**Data in this exercise**

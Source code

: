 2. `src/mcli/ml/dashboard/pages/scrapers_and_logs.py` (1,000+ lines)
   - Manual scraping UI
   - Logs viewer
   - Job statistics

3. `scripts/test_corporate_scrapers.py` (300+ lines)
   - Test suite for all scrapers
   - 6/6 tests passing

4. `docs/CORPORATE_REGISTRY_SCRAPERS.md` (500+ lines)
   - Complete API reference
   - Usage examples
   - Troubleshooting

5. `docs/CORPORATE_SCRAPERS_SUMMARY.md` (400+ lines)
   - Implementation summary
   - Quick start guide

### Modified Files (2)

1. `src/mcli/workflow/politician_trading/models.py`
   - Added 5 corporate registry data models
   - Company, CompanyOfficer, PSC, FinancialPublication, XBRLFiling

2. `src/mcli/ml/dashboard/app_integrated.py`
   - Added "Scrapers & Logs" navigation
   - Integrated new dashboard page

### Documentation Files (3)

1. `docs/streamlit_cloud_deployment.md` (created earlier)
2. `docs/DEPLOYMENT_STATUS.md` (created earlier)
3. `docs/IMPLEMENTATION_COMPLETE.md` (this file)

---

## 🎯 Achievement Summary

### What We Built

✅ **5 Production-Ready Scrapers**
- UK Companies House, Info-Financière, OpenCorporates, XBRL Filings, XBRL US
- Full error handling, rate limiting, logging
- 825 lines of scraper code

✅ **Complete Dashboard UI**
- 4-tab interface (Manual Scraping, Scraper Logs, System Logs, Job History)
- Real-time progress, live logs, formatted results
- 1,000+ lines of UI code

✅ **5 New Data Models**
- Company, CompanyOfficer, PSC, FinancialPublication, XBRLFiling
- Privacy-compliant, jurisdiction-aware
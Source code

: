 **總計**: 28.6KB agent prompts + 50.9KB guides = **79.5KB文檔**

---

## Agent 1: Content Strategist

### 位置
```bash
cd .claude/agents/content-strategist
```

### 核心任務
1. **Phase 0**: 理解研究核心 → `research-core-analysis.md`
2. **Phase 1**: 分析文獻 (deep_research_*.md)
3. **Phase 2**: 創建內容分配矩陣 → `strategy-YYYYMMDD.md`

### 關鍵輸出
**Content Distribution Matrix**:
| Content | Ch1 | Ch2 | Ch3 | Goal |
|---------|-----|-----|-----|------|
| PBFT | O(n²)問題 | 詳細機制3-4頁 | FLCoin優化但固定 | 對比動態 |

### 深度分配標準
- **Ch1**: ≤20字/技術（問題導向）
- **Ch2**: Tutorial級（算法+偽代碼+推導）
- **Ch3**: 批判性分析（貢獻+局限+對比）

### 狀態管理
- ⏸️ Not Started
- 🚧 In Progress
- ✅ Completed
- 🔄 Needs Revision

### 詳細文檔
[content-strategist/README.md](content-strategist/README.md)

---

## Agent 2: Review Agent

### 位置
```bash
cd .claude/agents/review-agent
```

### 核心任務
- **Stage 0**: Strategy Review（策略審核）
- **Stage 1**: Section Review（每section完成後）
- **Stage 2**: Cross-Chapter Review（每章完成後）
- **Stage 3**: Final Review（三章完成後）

**What the exercise asks**
Pull every line containing "lines" out of the entries.

**Solved exercise**
: 2. `src/mcli/ml/dashboard/pages/scrapers_and_logs.py` (1,000+ lines)
3. `scripts/test_corporate_scrapers.py` (300+ lines)
4. `docs/CORPORATE_REGISTRY_SCRAPERS.md` (500+ lines)
5. `docs/CORPORATE_SCRAPERS_SUMMARY.md` (400+ lines)
- 825 lines of scraper code
- 1,000+ lines of UI code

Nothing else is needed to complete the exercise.